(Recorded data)
-- -- --
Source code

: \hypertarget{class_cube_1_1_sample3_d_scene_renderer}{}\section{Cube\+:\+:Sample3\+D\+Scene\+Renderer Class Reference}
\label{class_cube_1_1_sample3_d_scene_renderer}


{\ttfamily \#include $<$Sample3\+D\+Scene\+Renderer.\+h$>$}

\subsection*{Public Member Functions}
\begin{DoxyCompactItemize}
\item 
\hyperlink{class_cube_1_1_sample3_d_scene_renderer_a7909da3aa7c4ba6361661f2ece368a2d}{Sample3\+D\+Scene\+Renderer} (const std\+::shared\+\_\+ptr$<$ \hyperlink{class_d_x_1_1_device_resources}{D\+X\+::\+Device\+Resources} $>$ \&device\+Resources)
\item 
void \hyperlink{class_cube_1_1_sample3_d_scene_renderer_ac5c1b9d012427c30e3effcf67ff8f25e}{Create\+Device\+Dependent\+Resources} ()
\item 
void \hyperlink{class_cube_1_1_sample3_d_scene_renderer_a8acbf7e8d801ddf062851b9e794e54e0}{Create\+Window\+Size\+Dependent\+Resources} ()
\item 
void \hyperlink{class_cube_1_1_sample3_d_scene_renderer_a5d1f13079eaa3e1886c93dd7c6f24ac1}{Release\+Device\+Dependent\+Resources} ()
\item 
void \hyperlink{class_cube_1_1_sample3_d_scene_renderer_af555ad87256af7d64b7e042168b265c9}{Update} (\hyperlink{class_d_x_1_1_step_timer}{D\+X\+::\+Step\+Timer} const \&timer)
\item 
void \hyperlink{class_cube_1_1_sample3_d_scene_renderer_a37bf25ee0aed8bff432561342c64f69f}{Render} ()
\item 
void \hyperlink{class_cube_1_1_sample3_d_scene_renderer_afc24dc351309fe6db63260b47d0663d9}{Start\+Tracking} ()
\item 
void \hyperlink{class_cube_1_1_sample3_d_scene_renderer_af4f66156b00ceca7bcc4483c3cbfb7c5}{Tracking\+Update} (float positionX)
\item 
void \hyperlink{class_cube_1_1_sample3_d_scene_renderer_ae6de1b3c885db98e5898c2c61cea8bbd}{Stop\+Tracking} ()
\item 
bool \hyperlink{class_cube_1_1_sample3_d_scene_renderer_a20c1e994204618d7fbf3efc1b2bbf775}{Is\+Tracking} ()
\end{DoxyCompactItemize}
-- -- --
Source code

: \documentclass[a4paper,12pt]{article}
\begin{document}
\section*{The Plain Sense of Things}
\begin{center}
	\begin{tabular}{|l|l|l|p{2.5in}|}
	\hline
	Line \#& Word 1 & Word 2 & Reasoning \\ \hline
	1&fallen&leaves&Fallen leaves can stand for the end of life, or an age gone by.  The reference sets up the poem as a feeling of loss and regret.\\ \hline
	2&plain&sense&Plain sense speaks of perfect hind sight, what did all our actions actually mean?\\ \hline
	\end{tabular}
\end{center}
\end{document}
-- -- --
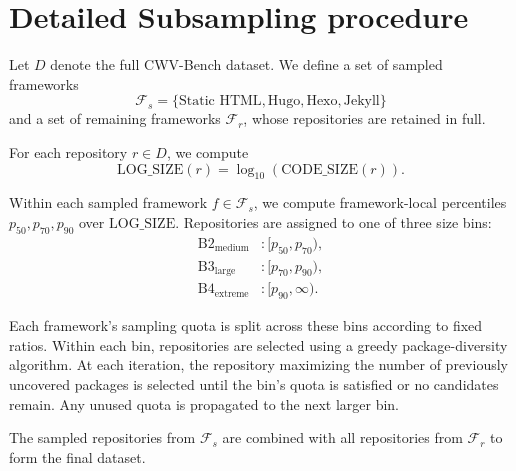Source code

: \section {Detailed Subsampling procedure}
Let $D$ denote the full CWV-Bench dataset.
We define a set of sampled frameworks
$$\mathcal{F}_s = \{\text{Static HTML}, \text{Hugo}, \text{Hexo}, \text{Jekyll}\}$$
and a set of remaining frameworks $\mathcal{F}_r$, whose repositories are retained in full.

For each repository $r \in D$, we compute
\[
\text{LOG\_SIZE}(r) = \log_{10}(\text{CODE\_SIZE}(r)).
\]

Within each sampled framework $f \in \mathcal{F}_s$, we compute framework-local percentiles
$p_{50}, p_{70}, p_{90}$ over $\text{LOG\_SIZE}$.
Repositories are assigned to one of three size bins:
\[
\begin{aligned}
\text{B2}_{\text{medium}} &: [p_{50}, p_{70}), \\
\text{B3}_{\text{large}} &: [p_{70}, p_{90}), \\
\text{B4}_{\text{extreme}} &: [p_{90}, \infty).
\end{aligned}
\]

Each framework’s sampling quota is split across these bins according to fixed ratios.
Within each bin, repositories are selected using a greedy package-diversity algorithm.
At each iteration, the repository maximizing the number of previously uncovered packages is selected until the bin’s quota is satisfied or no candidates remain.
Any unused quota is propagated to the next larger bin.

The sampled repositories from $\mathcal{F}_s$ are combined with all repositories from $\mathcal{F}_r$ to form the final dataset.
-- -- --
* [Task details]
Lines above that include the string "begin" need to be copied.

* [Output]
\begin{DoxyCompactItemize}
\begin{document}
\begin{center}
	\begin{tabular}{|l|l|l|p{2.5in}|}
\begin{aligned}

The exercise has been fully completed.